Final answer:
The probability of a truck driver driving more than 650 miles in a day in a uniform distribution between 300 and 700 miles is 0.125. The probability of driving between 400 and 650 miles is 0.625. On the top 10 percent of days with the highest mileage, the driver travels at least 660 miles.
Step-by-step explanation:
To compute the probability of an event in a uniform distribution, we use the formula P(a < X < b) = (b - a) / (c - d), where X is a continuous random variable, a and b define the range of interest, and c and d are the parameters of the uniform distribution which define the minimum and maximum values, respectively.
For the scenario where the number of miles driven by a truck driver follows a uniform distribution between 300 and 700 miles:
- Probability of driving more than 650 miles: P(X > 650) = (700 - 650) / (700 - 300) = 50 / 400 = 0.125.

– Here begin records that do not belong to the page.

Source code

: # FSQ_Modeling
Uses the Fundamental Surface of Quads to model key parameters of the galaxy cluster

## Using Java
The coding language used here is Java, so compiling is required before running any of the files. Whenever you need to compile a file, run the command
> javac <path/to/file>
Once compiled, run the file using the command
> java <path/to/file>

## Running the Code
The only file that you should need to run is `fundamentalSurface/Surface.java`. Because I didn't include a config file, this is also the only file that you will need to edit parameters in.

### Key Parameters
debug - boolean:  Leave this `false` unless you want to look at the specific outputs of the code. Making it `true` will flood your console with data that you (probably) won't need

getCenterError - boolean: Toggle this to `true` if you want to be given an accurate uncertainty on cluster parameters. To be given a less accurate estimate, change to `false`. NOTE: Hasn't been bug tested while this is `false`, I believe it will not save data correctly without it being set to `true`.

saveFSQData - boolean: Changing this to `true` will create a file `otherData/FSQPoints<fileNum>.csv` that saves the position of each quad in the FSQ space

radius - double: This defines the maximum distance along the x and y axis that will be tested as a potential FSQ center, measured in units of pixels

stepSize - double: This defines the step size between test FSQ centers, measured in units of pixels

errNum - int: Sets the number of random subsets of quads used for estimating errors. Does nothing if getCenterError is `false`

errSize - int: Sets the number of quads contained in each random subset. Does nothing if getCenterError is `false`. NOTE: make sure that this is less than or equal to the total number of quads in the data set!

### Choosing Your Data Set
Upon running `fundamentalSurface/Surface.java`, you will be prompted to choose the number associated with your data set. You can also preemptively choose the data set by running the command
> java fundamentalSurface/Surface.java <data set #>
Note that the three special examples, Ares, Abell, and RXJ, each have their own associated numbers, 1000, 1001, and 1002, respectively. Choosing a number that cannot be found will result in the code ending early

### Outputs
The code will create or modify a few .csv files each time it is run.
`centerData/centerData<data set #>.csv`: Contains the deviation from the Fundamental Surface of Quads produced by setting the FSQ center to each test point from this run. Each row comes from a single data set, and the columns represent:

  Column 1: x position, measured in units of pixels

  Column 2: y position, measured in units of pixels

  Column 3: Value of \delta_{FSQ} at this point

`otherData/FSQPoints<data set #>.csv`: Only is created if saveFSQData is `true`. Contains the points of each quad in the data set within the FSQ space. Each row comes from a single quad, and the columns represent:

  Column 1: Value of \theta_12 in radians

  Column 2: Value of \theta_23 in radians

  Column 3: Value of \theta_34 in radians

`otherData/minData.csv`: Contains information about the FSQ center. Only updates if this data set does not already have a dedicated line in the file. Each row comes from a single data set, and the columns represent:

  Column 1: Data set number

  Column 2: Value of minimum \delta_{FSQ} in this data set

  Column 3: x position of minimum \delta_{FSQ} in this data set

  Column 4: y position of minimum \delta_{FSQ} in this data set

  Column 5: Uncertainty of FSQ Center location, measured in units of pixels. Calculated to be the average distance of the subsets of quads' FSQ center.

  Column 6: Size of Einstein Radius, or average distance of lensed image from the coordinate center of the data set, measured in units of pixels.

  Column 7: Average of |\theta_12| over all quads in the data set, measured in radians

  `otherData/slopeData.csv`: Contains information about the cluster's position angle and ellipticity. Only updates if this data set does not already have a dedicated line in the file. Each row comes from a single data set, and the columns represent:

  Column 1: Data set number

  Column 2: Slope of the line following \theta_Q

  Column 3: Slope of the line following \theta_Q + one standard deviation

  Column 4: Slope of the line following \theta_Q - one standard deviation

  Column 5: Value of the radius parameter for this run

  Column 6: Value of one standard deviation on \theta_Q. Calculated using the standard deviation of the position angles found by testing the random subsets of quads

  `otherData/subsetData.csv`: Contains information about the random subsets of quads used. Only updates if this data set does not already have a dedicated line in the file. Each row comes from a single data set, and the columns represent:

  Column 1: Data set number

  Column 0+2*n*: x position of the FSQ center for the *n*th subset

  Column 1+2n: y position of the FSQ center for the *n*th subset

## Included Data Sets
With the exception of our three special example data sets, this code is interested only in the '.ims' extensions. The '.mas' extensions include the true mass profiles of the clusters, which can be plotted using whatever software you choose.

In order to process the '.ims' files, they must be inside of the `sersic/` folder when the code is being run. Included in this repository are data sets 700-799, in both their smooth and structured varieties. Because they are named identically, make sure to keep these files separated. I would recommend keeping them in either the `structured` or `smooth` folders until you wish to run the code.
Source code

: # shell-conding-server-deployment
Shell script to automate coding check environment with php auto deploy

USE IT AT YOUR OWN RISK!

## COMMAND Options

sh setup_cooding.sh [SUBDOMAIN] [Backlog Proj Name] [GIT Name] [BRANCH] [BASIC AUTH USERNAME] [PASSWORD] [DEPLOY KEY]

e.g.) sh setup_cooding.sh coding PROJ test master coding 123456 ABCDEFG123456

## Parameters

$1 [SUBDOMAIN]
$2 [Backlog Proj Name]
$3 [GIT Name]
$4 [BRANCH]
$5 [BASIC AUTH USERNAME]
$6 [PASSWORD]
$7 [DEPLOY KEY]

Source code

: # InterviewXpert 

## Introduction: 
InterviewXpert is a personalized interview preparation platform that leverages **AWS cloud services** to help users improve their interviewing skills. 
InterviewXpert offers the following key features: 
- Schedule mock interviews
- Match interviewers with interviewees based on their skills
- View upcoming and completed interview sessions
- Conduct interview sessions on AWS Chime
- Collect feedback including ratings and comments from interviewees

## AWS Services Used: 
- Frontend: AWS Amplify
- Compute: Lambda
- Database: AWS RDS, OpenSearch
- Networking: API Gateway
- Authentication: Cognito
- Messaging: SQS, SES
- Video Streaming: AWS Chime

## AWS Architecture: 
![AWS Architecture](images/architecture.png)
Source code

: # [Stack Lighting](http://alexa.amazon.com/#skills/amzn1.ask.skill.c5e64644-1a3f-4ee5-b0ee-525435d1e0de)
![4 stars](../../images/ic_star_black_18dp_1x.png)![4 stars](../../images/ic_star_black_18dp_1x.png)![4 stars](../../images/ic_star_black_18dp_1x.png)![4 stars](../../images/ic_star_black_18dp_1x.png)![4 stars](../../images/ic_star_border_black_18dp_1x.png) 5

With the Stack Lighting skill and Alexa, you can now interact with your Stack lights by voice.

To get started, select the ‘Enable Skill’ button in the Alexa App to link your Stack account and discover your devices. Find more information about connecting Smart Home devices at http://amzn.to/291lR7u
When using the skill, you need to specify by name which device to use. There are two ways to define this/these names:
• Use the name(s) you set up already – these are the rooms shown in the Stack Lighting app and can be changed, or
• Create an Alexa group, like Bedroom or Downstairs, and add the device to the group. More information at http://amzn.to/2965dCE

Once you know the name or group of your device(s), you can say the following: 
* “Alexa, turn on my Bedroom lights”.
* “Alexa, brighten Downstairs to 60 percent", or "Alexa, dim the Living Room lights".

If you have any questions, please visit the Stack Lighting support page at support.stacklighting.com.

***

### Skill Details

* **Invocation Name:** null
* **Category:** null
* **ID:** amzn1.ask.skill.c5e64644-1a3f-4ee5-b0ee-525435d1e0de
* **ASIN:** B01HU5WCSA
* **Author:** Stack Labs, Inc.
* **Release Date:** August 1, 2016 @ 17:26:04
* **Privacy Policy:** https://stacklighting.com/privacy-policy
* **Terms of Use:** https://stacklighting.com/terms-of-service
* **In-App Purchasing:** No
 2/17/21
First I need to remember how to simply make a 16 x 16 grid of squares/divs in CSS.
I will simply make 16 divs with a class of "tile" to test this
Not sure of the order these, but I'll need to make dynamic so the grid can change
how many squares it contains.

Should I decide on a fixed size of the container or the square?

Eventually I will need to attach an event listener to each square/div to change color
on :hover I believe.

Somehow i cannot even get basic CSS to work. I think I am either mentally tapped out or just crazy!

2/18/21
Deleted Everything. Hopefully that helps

- Probability of driving between 400 and 650 miles: P(400 < X < 650) = (650 - 400) / (700 - 300) = 250 / 400 = 0.625.
- To find the mileage corresponding to the top 10 percent of days in terms of mileage, we look for the value X such that 10% of the distribution lies above X. Since the distribution is uniform, this is simply the 90th percentile, which is 0.90 * (700 - 300) + 300 = 660 miles.
These calculations help us understand probabilities and decisions involved in logistics and transportation services, ensuring efficiency and reliability in a fleet's operations.